In this study, the socioeconomic status of the family and pubertal stage of adolescents were not explored, which could have added to assessing the major hurdles for sleep hygiene practices pertaining to these factors. However, it enrolled many adolescents of varied grades from 6th till 12th from different schools and gave insight on the prevalent sleep hygiene practices, status of sleep quality and its impact on mood of Indian Adolescents. The study very well explored the significant differences in mood and sleep quality of good sleep hygiene followers (good sleepers), which would act as evidence for planning future studies and incorporating sleep education programs for adolescents. Our study has highlighted the important modifiable behaviors prevalent among adolescents which could be corrected on an individual basis for better sleep quality and mood apart from school timings which vary from school to school and need amendments at various external factors.
Conclusion
The study highlights the importance of sleep hygiene in promoting optimal sleep quality and emotional well-being among adolescents. Despite the growing awareness of the importance of sleep hygiene, studies have shown that a significant number of adolescents still struggle with poor sleep habits, such as irregular sleep schedules and excessive screen time before bedtime. It is crucial for parents, educators, and primary healthcare physicians to work together to educate adolescents about the importance of healthy sleep habits. Investing in adolescent sleep health would not only improve their sleep quality but will also upgrade their mood enhancing their mental and psychological well-being.

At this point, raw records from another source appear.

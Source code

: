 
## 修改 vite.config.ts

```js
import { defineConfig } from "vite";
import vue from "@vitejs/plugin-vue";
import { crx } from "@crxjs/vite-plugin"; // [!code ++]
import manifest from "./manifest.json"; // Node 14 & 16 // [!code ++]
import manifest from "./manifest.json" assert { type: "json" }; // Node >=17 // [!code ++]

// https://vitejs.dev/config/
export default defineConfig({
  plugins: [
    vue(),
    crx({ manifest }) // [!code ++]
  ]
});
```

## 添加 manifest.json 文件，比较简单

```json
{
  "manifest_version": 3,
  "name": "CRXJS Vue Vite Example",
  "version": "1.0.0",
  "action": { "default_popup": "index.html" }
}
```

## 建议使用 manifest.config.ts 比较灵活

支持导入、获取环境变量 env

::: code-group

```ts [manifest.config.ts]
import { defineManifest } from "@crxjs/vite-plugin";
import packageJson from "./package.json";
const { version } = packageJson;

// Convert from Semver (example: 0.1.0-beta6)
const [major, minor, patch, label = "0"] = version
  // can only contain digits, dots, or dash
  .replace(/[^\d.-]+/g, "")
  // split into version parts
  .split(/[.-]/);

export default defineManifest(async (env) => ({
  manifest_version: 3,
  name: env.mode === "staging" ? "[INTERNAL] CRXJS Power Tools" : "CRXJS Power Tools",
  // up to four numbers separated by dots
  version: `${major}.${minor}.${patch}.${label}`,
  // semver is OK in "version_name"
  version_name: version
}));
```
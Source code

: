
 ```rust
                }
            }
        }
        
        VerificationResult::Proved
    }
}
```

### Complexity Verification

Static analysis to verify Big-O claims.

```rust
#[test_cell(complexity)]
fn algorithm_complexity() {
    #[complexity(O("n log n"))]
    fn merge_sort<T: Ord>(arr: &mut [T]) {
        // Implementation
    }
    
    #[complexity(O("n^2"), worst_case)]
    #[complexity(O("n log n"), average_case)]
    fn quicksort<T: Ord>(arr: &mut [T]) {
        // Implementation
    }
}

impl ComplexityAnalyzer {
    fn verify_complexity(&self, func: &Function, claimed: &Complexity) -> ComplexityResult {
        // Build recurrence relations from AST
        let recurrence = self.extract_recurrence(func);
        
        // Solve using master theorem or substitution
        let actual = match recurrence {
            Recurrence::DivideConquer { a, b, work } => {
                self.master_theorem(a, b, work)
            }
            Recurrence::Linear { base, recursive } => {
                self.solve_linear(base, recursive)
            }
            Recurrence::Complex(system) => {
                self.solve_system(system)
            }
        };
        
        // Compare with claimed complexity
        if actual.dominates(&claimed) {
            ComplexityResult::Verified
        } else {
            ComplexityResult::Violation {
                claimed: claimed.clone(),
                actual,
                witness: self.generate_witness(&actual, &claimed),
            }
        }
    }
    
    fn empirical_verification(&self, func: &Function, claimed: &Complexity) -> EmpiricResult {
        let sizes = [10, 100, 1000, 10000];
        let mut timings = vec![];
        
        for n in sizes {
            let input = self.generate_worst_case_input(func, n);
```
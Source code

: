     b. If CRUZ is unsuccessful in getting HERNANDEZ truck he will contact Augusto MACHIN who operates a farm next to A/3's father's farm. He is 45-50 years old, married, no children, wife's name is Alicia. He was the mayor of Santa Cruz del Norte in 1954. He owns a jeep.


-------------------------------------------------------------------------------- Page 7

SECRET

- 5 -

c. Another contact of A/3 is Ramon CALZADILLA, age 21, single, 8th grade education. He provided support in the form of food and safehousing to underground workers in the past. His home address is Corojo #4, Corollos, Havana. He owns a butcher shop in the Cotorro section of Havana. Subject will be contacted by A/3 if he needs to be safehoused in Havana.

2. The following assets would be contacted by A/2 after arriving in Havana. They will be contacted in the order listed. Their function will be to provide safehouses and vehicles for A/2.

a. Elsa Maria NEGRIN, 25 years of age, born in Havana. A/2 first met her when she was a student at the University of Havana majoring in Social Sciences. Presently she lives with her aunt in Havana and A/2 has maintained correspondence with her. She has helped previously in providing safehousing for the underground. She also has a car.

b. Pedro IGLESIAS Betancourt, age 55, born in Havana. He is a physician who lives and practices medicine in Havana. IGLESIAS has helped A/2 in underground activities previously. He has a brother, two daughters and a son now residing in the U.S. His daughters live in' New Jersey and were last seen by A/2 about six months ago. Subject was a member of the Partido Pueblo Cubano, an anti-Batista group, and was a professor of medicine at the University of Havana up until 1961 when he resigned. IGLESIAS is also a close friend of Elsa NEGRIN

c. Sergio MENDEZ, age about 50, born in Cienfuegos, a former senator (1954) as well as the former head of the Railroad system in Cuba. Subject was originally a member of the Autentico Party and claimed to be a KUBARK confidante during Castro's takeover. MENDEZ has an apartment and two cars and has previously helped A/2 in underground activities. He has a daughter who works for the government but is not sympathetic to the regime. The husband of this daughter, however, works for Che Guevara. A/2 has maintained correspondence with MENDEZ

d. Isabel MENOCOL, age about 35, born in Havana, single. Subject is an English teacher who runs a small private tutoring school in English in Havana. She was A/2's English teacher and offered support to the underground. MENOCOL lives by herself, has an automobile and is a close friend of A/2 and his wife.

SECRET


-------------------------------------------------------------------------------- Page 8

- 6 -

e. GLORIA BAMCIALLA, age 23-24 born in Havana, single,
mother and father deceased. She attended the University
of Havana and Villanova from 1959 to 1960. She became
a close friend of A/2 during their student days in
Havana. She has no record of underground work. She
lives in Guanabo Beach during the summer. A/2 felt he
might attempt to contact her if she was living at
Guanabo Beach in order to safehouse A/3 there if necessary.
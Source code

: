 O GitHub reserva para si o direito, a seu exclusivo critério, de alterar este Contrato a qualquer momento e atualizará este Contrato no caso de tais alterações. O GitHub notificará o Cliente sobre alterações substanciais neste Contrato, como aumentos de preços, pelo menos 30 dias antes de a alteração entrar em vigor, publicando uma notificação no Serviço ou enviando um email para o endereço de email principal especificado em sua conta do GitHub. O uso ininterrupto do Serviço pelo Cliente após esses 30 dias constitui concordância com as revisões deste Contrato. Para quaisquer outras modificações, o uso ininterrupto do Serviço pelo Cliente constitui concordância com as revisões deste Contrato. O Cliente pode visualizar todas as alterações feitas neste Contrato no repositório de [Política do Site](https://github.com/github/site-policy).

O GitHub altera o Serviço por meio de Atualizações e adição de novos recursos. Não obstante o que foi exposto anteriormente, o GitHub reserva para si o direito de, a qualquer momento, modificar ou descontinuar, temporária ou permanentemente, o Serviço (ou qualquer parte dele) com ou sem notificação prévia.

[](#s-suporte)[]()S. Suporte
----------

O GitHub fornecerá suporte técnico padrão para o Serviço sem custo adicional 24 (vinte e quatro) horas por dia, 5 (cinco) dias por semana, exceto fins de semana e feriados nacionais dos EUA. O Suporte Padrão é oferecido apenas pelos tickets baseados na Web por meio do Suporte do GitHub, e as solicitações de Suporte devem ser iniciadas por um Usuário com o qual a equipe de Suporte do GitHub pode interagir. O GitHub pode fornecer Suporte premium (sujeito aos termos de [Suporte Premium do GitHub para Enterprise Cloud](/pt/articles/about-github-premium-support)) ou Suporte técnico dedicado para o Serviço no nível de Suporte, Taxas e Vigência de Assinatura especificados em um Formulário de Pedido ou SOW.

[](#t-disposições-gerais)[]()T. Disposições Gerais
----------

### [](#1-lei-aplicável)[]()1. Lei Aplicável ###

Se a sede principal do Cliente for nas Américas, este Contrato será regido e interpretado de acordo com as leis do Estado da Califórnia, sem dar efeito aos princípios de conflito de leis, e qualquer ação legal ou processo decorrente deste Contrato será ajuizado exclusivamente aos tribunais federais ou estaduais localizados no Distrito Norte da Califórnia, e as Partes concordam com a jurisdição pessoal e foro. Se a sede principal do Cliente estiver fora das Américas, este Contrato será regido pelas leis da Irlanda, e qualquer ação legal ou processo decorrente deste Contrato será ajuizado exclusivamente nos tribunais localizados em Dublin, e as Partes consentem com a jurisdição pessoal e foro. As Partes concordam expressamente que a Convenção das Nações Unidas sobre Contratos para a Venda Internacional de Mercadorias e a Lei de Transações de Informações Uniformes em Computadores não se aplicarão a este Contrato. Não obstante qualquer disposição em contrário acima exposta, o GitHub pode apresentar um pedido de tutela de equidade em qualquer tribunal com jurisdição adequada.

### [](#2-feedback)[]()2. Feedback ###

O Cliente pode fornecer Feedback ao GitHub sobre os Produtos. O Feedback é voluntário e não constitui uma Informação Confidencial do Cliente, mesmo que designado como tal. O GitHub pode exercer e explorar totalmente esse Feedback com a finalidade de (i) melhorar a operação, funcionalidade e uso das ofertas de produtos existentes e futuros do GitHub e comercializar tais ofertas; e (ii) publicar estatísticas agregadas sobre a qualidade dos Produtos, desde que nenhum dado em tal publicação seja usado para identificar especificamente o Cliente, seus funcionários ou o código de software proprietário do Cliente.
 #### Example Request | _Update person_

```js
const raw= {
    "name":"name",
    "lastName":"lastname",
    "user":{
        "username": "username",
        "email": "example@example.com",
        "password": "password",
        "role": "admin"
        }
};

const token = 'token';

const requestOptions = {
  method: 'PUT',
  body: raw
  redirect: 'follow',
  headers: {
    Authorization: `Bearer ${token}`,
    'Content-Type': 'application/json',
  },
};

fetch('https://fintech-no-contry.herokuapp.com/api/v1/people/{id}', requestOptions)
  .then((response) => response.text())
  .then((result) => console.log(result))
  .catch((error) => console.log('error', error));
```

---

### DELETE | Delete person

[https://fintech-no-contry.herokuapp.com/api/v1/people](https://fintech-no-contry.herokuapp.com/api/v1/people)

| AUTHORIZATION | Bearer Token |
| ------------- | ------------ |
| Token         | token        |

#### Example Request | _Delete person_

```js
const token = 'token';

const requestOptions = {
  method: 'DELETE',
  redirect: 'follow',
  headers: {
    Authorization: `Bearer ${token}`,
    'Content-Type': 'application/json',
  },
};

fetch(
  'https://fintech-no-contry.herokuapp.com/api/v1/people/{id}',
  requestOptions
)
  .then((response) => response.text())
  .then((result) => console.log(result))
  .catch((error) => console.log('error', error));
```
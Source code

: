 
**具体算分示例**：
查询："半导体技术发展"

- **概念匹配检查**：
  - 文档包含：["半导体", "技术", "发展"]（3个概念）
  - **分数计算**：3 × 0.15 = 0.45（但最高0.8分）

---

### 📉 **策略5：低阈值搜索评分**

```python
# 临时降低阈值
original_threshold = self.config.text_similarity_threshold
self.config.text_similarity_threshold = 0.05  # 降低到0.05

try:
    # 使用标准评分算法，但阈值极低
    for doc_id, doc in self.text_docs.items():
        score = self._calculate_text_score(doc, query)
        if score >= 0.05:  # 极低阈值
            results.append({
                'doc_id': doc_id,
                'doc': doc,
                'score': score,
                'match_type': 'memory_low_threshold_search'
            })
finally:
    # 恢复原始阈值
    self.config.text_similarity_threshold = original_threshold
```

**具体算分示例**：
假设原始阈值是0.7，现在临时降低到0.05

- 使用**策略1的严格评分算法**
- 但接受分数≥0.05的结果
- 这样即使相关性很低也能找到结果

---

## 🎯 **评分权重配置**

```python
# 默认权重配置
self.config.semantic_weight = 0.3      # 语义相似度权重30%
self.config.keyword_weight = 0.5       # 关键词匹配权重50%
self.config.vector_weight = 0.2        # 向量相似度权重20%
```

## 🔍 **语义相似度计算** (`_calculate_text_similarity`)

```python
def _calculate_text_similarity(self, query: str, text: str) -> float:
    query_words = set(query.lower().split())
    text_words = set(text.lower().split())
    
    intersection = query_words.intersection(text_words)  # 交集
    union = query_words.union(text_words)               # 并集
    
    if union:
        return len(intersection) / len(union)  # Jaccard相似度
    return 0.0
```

Compliance with ethical standards
Ethics approval: Approval was obtained from the Institutional Human ethics committee of AIIMS Bhopal, Madhya Pradesh, India. All procedures performed in studies involving human participants were in accordance with the Declaration of Helsinki.
Conflicts of interest
There are no conflicts of interest.
Funding Statement
This work received funding from the Indian Council of Medical Research-Extramural research Grant.